Work task => Below are records. Count every line containing the word "复斋碑録" and give the number alone.

Source texts of formatted documents
┄┄┄┄┄┄┄┄┄┄┄┄┄┄┄┄┄┄┄┄
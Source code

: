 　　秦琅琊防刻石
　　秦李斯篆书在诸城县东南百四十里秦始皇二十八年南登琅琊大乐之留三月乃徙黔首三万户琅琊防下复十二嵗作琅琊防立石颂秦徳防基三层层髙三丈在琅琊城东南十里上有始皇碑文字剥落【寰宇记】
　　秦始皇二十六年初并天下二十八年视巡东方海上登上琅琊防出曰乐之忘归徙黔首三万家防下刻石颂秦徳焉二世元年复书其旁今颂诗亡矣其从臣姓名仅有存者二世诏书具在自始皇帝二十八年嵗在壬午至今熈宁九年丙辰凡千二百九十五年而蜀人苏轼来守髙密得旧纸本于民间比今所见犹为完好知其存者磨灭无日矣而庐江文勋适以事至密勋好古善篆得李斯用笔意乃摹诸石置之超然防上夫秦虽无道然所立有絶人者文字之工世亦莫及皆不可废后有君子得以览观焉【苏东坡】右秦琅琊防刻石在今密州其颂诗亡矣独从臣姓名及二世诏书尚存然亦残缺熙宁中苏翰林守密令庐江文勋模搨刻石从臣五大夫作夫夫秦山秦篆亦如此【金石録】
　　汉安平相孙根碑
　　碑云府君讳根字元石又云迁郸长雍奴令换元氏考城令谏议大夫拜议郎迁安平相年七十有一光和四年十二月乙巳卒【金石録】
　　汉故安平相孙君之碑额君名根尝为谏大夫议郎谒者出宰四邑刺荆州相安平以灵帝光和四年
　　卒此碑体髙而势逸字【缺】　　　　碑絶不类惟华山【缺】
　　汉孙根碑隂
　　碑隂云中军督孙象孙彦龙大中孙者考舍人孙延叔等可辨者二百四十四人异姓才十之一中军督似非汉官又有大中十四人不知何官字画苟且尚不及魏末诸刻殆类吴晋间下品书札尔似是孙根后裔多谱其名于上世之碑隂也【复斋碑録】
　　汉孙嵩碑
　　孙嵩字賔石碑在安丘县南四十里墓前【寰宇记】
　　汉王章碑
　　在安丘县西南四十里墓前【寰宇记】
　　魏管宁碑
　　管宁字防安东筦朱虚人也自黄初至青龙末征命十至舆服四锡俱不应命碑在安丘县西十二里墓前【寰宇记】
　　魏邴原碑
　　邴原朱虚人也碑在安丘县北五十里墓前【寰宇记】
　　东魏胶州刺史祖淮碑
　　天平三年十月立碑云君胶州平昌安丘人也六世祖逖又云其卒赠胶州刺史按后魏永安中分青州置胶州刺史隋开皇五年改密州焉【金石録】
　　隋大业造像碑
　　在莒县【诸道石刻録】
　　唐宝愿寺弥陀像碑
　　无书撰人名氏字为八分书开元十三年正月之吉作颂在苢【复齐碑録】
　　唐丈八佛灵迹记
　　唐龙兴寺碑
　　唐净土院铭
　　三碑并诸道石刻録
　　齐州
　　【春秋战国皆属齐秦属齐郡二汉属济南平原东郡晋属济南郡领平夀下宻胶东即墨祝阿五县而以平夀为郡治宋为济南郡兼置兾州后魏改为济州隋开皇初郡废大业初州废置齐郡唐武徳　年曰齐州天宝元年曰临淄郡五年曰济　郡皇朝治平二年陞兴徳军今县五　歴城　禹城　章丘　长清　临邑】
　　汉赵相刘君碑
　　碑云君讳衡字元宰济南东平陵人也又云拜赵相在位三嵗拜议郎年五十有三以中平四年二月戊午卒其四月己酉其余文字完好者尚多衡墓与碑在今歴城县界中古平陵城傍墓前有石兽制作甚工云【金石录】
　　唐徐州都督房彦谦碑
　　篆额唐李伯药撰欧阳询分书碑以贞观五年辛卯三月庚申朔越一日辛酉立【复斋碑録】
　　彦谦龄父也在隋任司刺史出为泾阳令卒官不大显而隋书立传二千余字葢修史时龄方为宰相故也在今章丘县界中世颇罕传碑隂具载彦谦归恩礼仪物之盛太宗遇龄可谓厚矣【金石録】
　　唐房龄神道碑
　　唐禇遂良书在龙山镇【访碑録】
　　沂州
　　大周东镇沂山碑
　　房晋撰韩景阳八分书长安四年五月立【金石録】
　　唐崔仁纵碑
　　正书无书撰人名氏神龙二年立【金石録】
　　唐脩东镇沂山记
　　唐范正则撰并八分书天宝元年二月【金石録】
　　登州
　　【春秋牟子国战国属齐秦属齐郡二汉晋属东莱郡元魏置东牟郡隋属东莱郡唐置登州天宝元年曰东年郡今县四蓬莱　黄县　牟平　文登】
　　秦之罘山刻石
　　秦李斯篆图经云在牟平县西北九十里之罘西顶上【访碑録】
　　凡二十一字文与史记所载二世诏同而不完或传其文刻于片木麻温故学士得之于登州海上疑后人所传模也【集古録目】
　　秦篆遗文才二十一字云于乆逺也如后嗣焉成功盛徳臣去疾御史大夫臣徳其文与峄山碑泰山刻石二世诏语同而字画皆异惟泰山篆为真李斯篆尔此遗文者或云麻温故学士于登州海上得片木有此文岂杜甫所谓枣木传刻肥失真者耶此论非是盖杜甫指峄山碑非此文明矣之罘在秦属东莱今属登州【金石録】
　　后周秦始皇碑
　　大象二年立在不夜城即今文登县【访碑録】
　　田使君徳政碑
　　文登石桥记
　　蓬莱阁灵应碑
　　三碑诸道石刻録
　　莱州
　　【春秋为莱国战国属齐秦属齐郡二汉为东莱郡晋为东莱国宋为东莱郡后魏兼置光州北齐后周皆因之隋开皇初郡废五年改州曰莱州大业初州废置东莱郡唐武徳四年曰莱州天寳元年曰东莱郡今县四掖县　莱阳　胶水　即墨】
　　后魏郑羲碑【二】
┄┄┄┄┄┄┄┄┄┄┄┄┄┄┄┄┄┄┄┄
Response below => 2